## [Exercise objective]
Leaving the pictures aside, reproduce the data in full and word for word.

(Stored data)
----

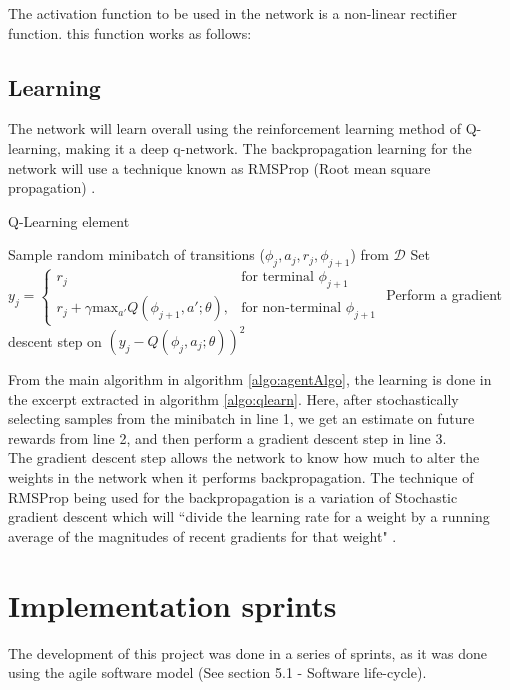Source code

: \documentclass[10pt]{article}
\begin{document}
		The activation function to be used in the network is a non-linear rectifier function. this function works as follows:
		
	\medskip
	
	\subsection{Learning}
		The network will learn overall using the reinforcement learning method of Q-learning, making it a deep q-network. The backpropagation learning for the network will use a technique known as RMSProp (Root mean square propagation) \cite{rms}.
		\begin{algorithm}
			\caption{Q-Learning element \cite{humanlevel}}
			\label{algo:qlearn}
			\begin{algorithmic}[1]
				\State Sample random minibatch of transitions ($\phi_j,a_j,r_j,\phi_{j+1}$) from $\mathcal{D}$
				\State Set $y_j =
					\begin{cases}
   						r_j& \text{for terminal } \phi_{j+1}\\
    					r_j + \gamma \text{max}_{a'}Q(\phi_{j+1},a';\theta),& \text{for non-terminal } \phi_{j+1}
					\end{cases}$
				\State Perform a gradient descent step on $(y_j - Q(\phi_j,a_j;\theta))^2$
			\end{algorithmic}
		\end{algorithm}
		
		From the main algorithm in algorithm \ref{algo:agentAlgo}, the learning is done in the excerpt extracted in algorithm \ref{algo:qlearn}. Here, after stochastically selecting samples from the minibatch in line 1, we get an estimate on future rewards from line 2, and then perform a gradient descent step in line 3.\\
		
		The gradient descent step allows the network to know how much to alter the weights in the network when it performs backpropagation. The technique of RMSProp being used for the backpropagation is a variation of Stochastic gradient descent which will ``divide the learning rate for a weight by a running average of the magnitudes of recent gradients for that weight" \cite{rms}.
	
	\bigskip

\section{Implementation sprints}
	The development of this project was done in a series of sprints, as it was done using the agile software model (See section 5.1 - Software life-cycle).
	
\end{document}
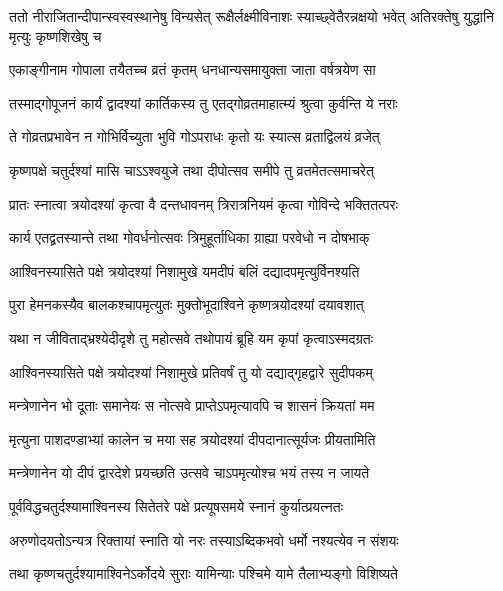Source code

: \threelineshloka
{ततो नीराजितान्दीपान्स्वस्वस्थानेषु विन्यसेत्}
{रूक्षैर्लक्ष्मीविनाशः स्याच्छ्वेतैरन्नक्षयो भवेत्}
{अतिरक्तेषु युद्धानि मृत्युः कृष्णशिखेषु च} %

\twolineshloka
{एकाङ्गीनाम गोपाला तयैतच्च व्रतं कृतम्}
{धनधान्यसमायुक्ता जाता वर्षत्रयेण सा} %

\twolineshloka
{तस्माद्गोपूजनं कार्यं द्वादश्यां कार्तिकस्य तु}
{एतद्गोव्रतमाहात्म्यं श्रुत्वा कुर्वन्ति ये नराः} %

\twolineshloka
{ते गोव्रतप्रभावेन न गोभिर्विच्युता भुवि}
{गोऽपराधः कृतो यः स्यात्स व्रताद्विलयं व्रजेत्} %


\twolineshloka
{कृष्णपक्षे चतुर्दश्यां मासि चाऽऽश्वयुजे तथा}
{दीपोत्सव समीपे तु व्रतमेतत्समाचरेत्} %

\twolineshloka
{प्रातः स्नात्वा त्रयोदश्यां कृत्वा वै दन्तधावनम्}
{त्रिरात्रनियमं कृत्वा गोविन्दे भक्तितत्परः} %

\twolineshloka
{कार्य एतद्व्रतस्यान्ते तथा गोवर्धनोत्सवः}
{त्रिमुहूर्ताधिका ग्राह्या परवेधो न दोषभाक्} %

\twolineshloka
{आश्विनस्यासिते पक्षे त्रयोदश्यां निशामुखे}
{यमदीपं बलिं दद्यादपमृत्युर्विनश्यति} %

\twolineshloka
{पुरा हेमनकस्यैव बालकश्चापमृत्युतः}
{मुक्तोभूदाश्विने कृष्णत्रयोदश्यां दयावशात्} %

\twolineshloka
{यथा न जीविताद्भ्रश्येदीदृशे तु महोत्सवे}
{तथोपायं ब्रूहि यम कृपां कृत्वाऽस्मदग्रतः} %


\twolineshloka
{आश्विनस्यासिते पक्षे त्रयोदश्यां निशामुखे}
{प्रतिवर्षं तु यो दद्याद्गृहद्वारे सुदीपकम्} %

\twolineshloka
{मन्त्रेणानेन भो दूताः समानेयः स नोत्सवे}
{प्राप्तेऽपमृत्यावपि च शासनं क्रियतां मम} %

\twolineshloka
{मृत्युना पाशदण्डाभ्यां कालेन च मया सह}
{त्रयोदश्यां दीपदानात्सूर्यजः प्रीयतामिति} %

\twolineshloka
{मन्त्रेणानेन यो दीपं द्वारदेशे प्रयच्छति}
{उत्सवे चाऽपमृत्योश्च भयं तस्य न जायते} %


\twolineshloka
{पूर्वविद्धचतुर्दश्यामाश्विनस्य सितेतरे}
{पक्षे प्रत्यूषसमये स्नानं कुर्यात्प्रयत्नतः} %

\twolineshloka
{अरुणोदयतोऽन्यत्र रिक्तायां स्नाति यो नरः}
{तस्याऽब्दिकभवो धर्मो नश्यत्येव न संशयः} %

\twolineshloka
{तथा कृष्णचतुर्दश्यामाश्विनेऽर्कोदये सुराः}
{यामिन्याः पश्चिमे यामे तैलाभ्यङ्गो विशिष्यते} %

----

## [Exercise solution]
Source code

: \documentclass[10pt]{article}
\begin{document}
		The activation function to be used in the network is a non-linear rectifier function. this function works as follows:
		
	\medskip
	
	\subsection{Learning}
		The network will learn overall using the reinforcement learning method of Q-learning, making it a deep q-network. The backpropagation learning for the network will use a technique known as RMSProp (Root mean square propagation) \cite{rms}.
		\begin{algorithm}
			\caption{Q-Learning element \cite{humanlevel}}
			\label{algo:qlearn}
			\begin{algorithmic}[1]
				\State Sample random minibatch of transitions ($\phi_j,a_j,r_j,\phi_{j+1}$) from $\mathcal{D}$
				\State Set $y_j =
					\begin{cases}
   						r_j& \text{for terminal } \phi_{j+1}\\
    					r_j + \gamma \text{max}_{a'}Q(\phi_{j+1},a';\theta),& \text{for non-terminal } \phi_{j+1}
					\end{cases}$
				\State Perform a gradient descent step on $(y_j - Q(\phi_j,a_j;\theta))^2$
			\end{algorithmic}
		\end{algorithm}
		
		From the main algorithm in algorithm \ref{algo:agentAlgo}, the learning is done in the excerpt extracted in algorithm \ref{algo:qlearn}. Here, after stochastically selecting samples from the minibatch in line 1, we get an estimate on future rewards from line 2, and then perform a gradient descent step in line 3.\\
		
		The gradient descent step allows the network to know how much to alter the weights in the network when it performs backpropagation. The technique of RMSProp being used for the backpropagation is a variation of Stochastic gradient descent which will ``divide the learning rate for a weight by a running average of the magnitudes of recent gradients for that weight" \cite{rms}.
	
	\bigskip

\section{Implementation sprints}
	The development of this project was done in a series of sprints, as it was done using the agile software model (See section 5.1 - Software life-cycle).
	
\end{document}
Source code

: \threelineshloka
{ततो नीराजितान्दीपान्स्वस्वस्थानेषु विन्यसेत्}
{रूक्षैर्लक्ष्मीविनाशः स्याच्छ्वेतैरन्नक्षयो भवेत्}
{अतिरक्तेषु युद्धानि मृत्युः कृष्णशिखेषु च} %

\twolineshloka
{एकाङ्गीनाम गोपाला तयैतच्च व्रतं कृतम्}
{धनधान्यसमायुक्ता जाता वर्षत्रयेण सा} %

\twolineshloka
{तस्माद्गोपूजनं कार्यं द्वादश्यां कार्तिकस्य तु}
{एतद्गोव्रतमाहात्म्यं श्रुत्वा कुर्वन्ति ये नराः} %

\twolineshloka
{ते गोव्रतप्रभावेन न गोभिर्विच्युता भुवि}
{गोऽपराधः कृतो यः स्यात्स व्रताद्विलयं व्रजेत्} %


\twolineshloka
{कृष्णपक्षे चतुर्दश्यां मासि चाऽऽश्वयुजे तथा}
{दीपोत्सव समीपे तु व्रतमेतत्समाचरेत्} %

\twolineshloka
{प्रातः स्नात्वा त्रयोदश्यां कृत्वा वै दन्तधावनम्}
{त्रिरात्रनियमं कृत्वा गोविन्दे भक्तितत्परः} %

\twolineshloka
{कार्य एतद्व्रतस्यान्ते तथा गोवर्धनोत्सवः}
{त्रिमुहूर्ताधिका ग्राह्या परवेधो न दोषभाक्} %

\twolineshloka
{आश्विनस्यासिते पक्षे त्रयोदश्यां निशामुखे}
{यमदीपं बलिं दद्यादपमृत्युर्विनश्यति} %

\twolineshloka
{पुरा हेमनकस्यैव बालकश्चापमृत्युतः}
{मुक्तोभूदाश्विने कृष्णत्रयोदश्यां दयावशात्} %

\twolineshloka
{यथा न जीविताद्भ्रश्येदीदृशे तु महोत्सवे}
{तथोपायं ब्रूहि यम कृपां कृत्वाऽस्मदग्रतः} %


\twolineshloka
{आश्विनस्यासिते पक्षे त्रयोदश्यां निशामुखे}
{प्रतिवर्षं तु यो दद्याद्गृहद्वारे सुदीपकम्} %

\twolineshloka
{मन्त्रेणानेन भो दूताः समानेयः स नोत्सवे}
{प्राप्तेऽपमृत्यावपि च शासनं क्रियतां मम} %

\twolineshloka
{मृत्युना पाशदण्डाभ्यां कालेन च मया सह}
{त्रयोदश्यां दीपदानात्सूर्यजः प्रीयतामिति} %

\twolineshloka
{मन्त्रेणानेन यो दीपं द्वारदेशे प्रयच्छति}
{उत्सवे चाऽपमृत्योश्च भयं तस्य न जायते} %


\twolineshloka
{पूर्वविद्धचतुर्दश्यामाश्विनस्य सितेतरे}
{पक्षे प्रत्यूषसमये स्नानं कुर्यात्प्रयत्नतः} %

\twolineshloka
{अरुणोदयतोऽन्यत्र रिक्तायां स्नाति यो नरः}
{तस्याऽब्दिकभवो धर्मो नश्यत्येव न संशयः} %

\twolineshloka
{तथा कृष्णचतुर्दश्यामाश्विनेऽर्कोदये सुराः}
{यामिन्याः पश्चिमे यामे तैलाभ्यङ्गो विशिष्यते} %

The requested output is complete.